Unidades geomorfológicas mapeadas no vale do rio Branco em seu baixo curso.

Figura 2

Relação das idades nas unidades geomorfológicas do baixo rio Branco.

Conclusões

Neste trabalho apresenta-se pela primeira vez, a caracterização de unidades geomorfológicas do rio Branco em seu baixo curso, bem como suas descrições sedimentológica e geocronológica. Foi possível constatar que o preenchimento sedimentar deste vale fluvial possui idades preservadas muito recente. Caso realmente tenha ocorrido a captura da drenagem da bacia do rio Branco para a bacia dos rios Negro/Amazonas, como sugerido na literatura, então os dados apresentados mostram que tal evento pode ter ocorrido há somente 15.500 anos AP.

Agradecimentos

Os autores agradecem o apoio financeiro concedido pela FAPESP (Proc. #2010/09484-2 e #13/50475-5).

Referências

Latrubesse, E.M., Stevaux, J.C., Sinha, R. Tropical rivers. [i]Geomorphology[/i] v. 70, p. 187-206, 2005.
Murray, A.S., Wintle, A.G. Luminescence dating of quartz using an improved single-aliquot regenerative-dose protocol. [i]Radiation Measurements[/i], v. 32, p. 57-73, 2000.
Prescott, J.R., Stephan, L.G. The contribution of cosmic radiation to the environmental dose for thermoluminescence dating. [i]PACT Journal (Council of Europe)[/i], v. 6, p. 17-25, 1982.
Reimer, P.J.; Baillie, M.G.L.; Bard, E.; et al.
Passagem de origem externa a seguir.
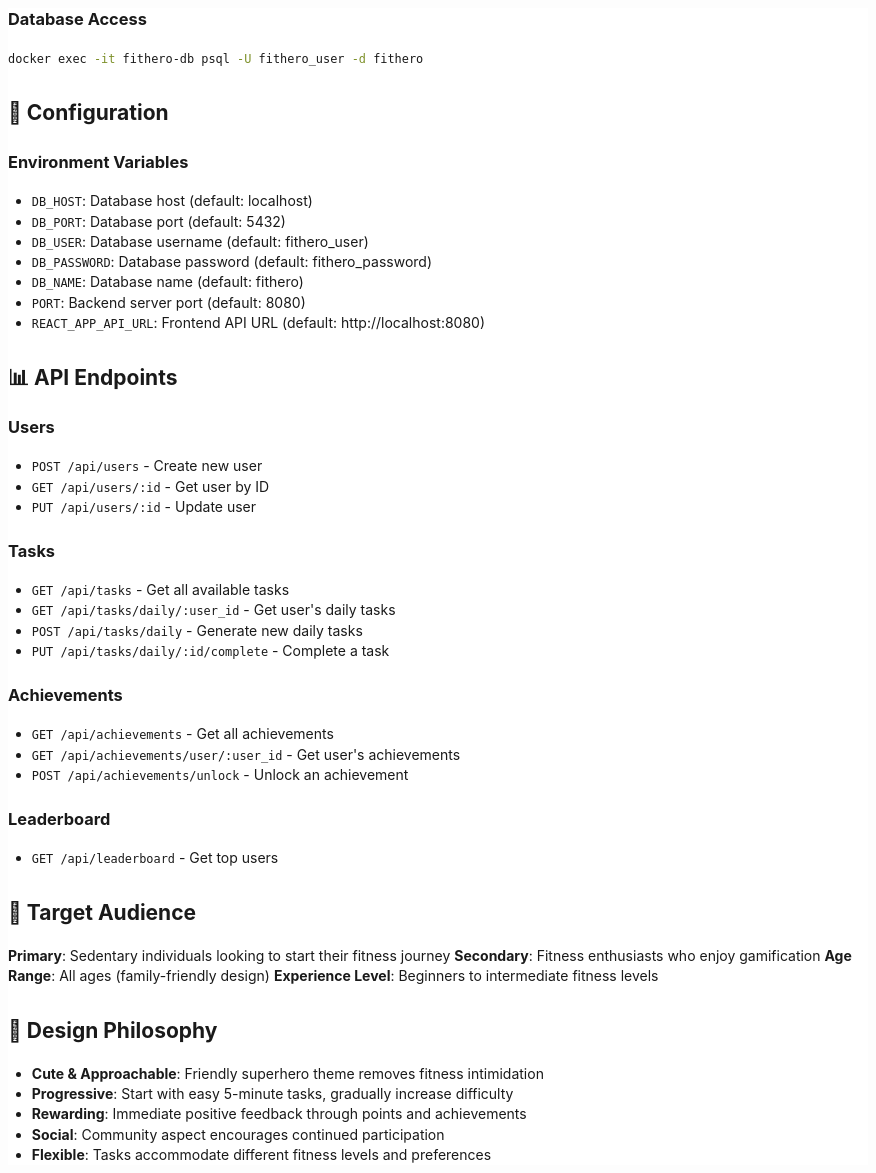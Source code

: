 ### Database Access
```bash
docker exec -it fithero-db psql -U fithero_user -d fithero
```

## 🔧 Configuration

### Environment Variables
- `DB_HOST`: Database host (default: localhost)
- `DB_PORT`: Database port (default: 5432)
- `DB_USER`: Database username (default: fithero_user)
- `DB_PASSWORD`: Database password (default: fithero_password)
- `DB_NAME`: Database name (default: fithero)
- `PORT`: Backend server port (default: 8080)
- `REACT_APP_API_URL`: Frontend API URL (default: http://localhost:8080)

## 📊 API Endpoints

### Users
- `POST /api/users` - Create new user
- `GET /api/users/:id` - Get user by ID
- `PUT /api/users/:id` - Update user

### Tasks
- `GET /api/tasks` - Get all available tasks
- `GET /api/tasks/daily/:user_id` - Get user's daily tasks
- `POST /api/tasks/daily` - Generate new daily tasks
- `PUT /api/tasks/daily/:id/complete` - Complete a task

### Achievements
- `GET /api/achievements` - Get all achievements
- `GET /api/achievements/user/:user_id` - Get user's achievements
- `POST /api/achievements/unlock` - Unlock an achievement

### Leaderboard
- `GET /api/leaderboard` - Get top users

## 🎯 Target Audience

**Primary**: Sedentary individuals looking to start their fitness journey
**Secondary**: Fitness enthusiasts who enjoy gamification
**Age Range**: All ages (family-friendly design)
**Experience Level**: Beginners to intermediate fitness levels

## 🌈 Design Philosophy

- **Cute & Approachable**: Friendly superhero theme removes fitness intimidation
- **Progressive**: Start with easy 5-minute tasks, gradually increase difficulty
- **Rewarding**: Immediate positive feedback through points and achievements
- **Social**: Community aspect encourages continued participation
- **Flexible**: Tasks accommodate different fitness levels and preferences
IntCal09 and Marine09 radiocarbon age calibration curves, 0-50,000 years cal BP. [i]Radiocarbon[/i], v. 51, n. 4, p. 1111-1150, 2009.
Schaefer, C.E.G.R., Dalrymple, J. Landscape evolution in Roraima, North Amazonia, Planation, paleosols and paleoclimates. [i]Zeit. Geomorph[/i], v. 39, p. 1-28, 1995.
Wintle, A.G., Murray, A.S. A review of quartz optically stimulated luminescence characteristics and their relevance in single-aliquot regeneration dating protocols. [i]Radiation Measurements[/i], v. 41, p 369-391, 2006.